### What to work on
Return every record below exactly as written, omitting any pictures.

(Records contained in a dataset)
◆ ◆ ◆

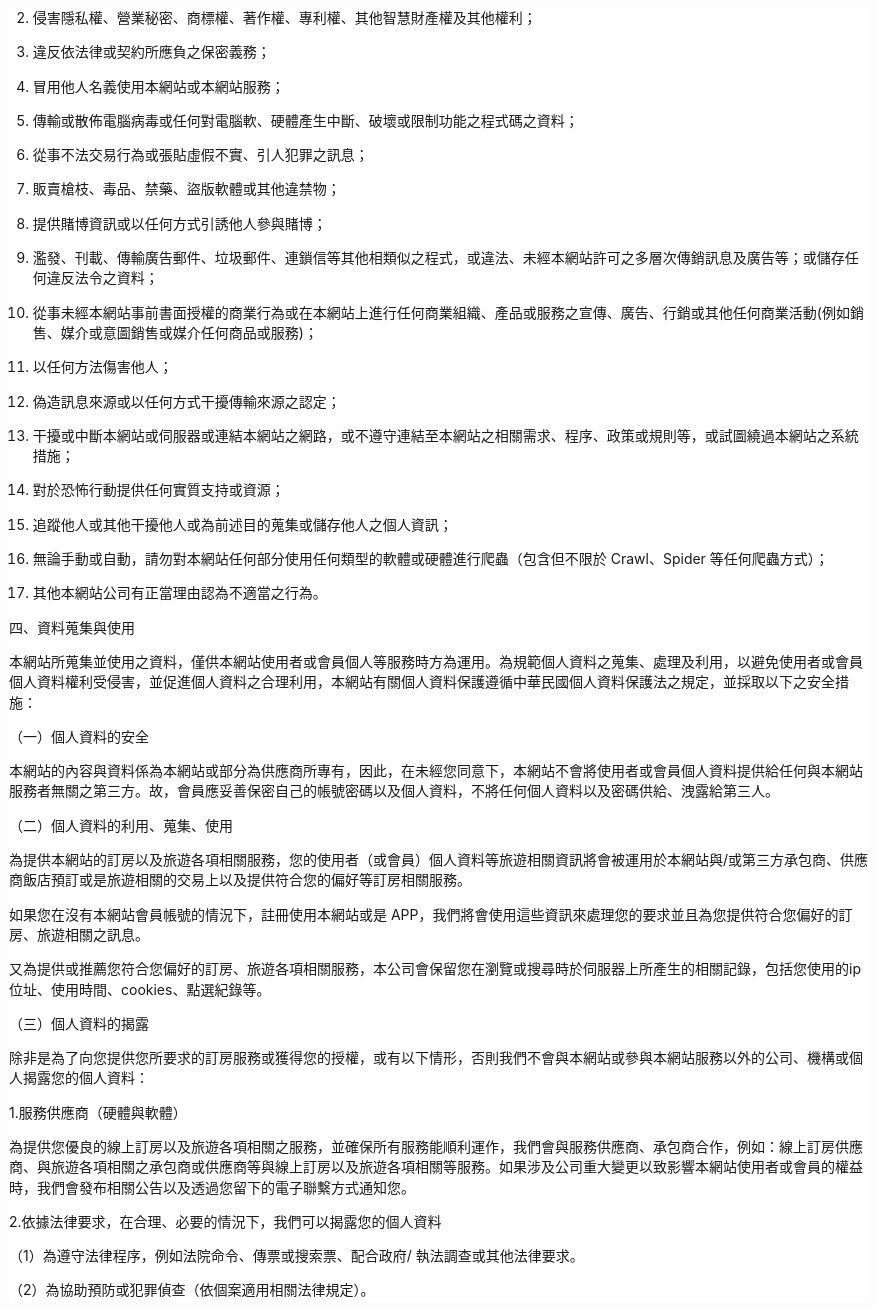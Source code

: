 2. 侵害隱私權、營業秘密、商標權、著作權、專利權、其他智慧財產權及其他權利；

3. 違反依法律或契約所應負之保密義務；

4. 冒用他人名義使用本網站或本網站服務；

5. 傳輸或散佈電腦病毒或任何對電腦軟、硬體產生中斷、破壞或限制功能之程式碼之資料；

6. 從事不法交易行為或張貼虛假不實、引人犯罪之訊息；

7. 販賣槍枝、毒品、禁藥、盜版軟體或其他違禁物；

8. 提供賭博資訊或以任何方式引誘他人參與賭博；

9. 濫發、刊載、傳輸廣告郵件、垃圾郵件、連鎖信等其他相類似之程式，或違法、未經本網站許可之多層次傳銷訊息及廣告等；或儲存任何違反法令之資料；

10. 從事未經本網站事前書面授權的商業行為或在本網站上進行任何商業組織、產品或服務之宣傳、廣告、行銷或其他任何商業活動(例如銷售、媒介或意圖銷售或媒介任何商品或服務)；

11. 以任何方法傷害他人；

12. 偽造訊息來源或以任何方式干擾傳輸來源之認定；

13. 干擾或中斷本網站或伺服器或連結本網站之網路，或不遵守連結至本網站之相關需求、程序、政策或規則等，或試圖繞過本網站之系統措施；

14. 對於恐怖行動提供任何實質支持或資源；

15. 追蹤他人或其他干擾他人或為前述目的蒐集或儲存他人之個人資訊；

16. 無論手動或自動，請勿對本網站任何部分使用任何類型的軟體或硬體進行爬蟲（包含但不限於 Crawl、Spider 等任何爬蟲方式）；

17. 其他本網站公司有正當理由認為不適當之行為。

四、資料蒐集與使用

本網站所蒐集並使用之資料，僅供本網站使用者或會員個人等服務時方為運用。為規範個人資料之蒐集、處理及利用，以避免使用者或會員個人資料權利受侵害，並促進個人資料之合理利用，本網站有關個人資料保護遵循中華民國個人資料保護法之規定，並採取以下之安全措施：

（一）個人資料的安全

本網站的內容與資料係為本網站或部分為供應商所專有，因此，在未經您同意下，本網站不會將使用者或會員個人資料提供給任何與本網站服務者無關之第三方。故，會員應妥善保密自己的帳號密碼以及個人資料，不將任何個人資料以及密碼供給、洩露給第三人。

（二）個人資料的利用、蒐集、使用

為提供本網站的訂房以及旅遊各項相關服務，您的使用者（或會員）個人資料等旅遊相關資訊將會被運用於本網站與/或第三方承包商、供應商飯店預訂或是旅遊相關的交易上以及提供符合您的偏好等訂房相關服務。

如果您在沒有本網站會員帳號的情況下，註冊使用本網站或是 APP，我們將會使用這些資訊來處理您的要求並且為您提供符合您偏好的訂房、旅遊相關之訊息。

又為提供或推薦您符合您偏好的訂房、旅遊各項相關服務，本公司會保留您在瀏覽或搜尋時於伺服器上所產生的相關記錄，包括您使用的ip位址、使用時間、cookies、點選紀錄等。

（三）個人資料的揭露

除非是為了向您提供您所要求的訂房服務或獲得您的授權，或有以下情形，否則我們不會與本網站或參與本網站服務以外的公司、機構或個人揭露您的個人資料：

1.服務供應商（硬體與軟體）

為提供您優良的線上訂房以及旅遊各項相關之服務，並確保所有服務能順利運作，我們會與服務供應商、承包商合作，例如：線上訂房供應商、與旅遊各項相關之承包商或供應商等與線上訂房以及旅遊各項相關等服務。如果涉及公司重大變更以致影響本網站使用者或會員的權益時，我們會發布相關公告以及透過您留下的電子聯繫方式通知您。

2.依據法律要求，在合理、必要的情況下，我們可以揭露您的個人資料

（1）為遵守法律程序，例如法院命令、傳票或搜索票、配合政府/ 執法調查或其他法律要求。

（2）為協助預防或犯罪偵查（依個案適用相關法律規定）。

◆ ◆ ◆

### Written reply
Source code

: 2. 侵害隱私權、營業秘密、商標權、著作權、專利權、其他智慧財產權及其他權利；

3. 違反依法律或契約所應負之保密義務；

4. 冒用他人名義使用本網站或本網站服務；

5. 傳輸或散佈電腦病毒或任何對電腦軟、硬體產生中斷、破壞或限制功能之程式碼之資料；

6. 從事不法交易行為或張貼虛假不實、引人犯罪之訊息；

7. 販賣槍枝、毒品、禁藥、盜版軟體或其他違禁物；

8. 提供賭博資訊或以任何方式引誘他人參與賭博；

9. 濫發、刊載、傳輸廣告郵件、垃圾郵件、連鎖信等其他相類似之程式，或違法、未經本網站許可之多層次傳銷訊息及廣告等；或儲存任何違反法令之資料；

10. 從事未經本網站事前書面授權的商業行為或在本網站上進行任何商業組織、產品或服務之宣傳、廣告、行銷或其他任何商業活動(例如銷售、媒介或意圖銷售或媒介任何商品或服務)；

11. 以任何方法傷害他人；

12. 偽造訊息來源或以任何方式干擾傳輸來源之認定；

13. 干擾或中斷本網站或伺服器或連結本網站之網路，或不遵守連結至本網站之相關需求、程序、政策或規則等，或試圖繞過本網站之系統措施；

14. 對於恐怖行動提供任何實質支持或資源；

15. 追蹤他人或其他干擾他人或為前述目的蒐集或儲存他人之個人資訊；

16. 無論手動或自動，請勿對本網站任何部分使用任何類型的軟體或硬體進行爬蟲（包含但不限於 Crawl、Spider 等任何爬蟲方式）；

17. 其他本網站公司有正當理由認為不適當之行為。

四、資料蒐集與使用

本網站所蒐集並使用之資料，僅供本網站使用者或會員個人等服務時方為運用。為規範個人資料之蒐集、處理及利用，以避免使用者或會員個人資料權利受侵害，並促進個人資料之合理利用，本網站有關個人資料保護遵循中華民國個人資料保護法之規定，並採取以下之安全措施：

（一）個人資料的安全

本網站的內容與資料係為本網站或部分為供應商所專有，因此，在未經您同意下，本網站不會將使用者或會員個人資料提供給任何與本網站服務者無關之第三方。故，會員應妥善保密自己的帳號密碼以及個人資料，不將任何個人資料以及密碼供給、洩露給第三人。

（二）個人資料的利用、蒐集、使用

為提供本網站的訂房以及旅遊各項相關服務，您的使用者（或會員）個人資料等旅遊相關資訊將會被運用於本網站與/或第三方承包商、供應商飯店預訂或是旅遊相關的交易上以及提供符合您的偏好等訂房相關服務。

如果您在沒有本網站會員帳號的情況下，註冊使用本網站或是 APP，我們將會使用這些資訊來處理您的要求並且為您提供符合您偏好的訂房、旅遊相關之訊息。

又為提供或推薦您符合您偏好的訂房、旅遊各項相關服務，本公司會保留您在瀏覽或搜尋時於伺服器上所產生的相關記錄，包括您使用的ip位址、使用時間、cookies、點選紀錄等。

（三）個人資料的揭露

除非是為了向您提供您所要求的訂房服務或獲得您的授權，或有以下情形，否則我們不會與本網站或參與本網站服務以外的公司、機構或個人揭露您的個人資料：

1.服務供應商（硬體與軟體）

為提供您優良的線上訂房以及旅遊各項相關之服務，並確保所有服務能順利運作，我們會與服務供應商、承包商合作，例如：線上訂房供應商、與旅遊各項相關之承包商或供應商等與線上訂房以及旅遊各項相關等服務。如果涉及公司重大變更以致影響本網站使用者或會員的權益時，我們會發布相關公告以及透過您留下的電子聯繫方式通知您。

2.依據法律要求，在合理、必要的情況下，我們可以揭露您的個人資料

（1）為遵守法律程序，例如法院命令、傳票或搜索票、配合政府/ 執法調查或其他法律要求。

（2）為協助預防或犯罪偵查（依個案適用相關法律規定）。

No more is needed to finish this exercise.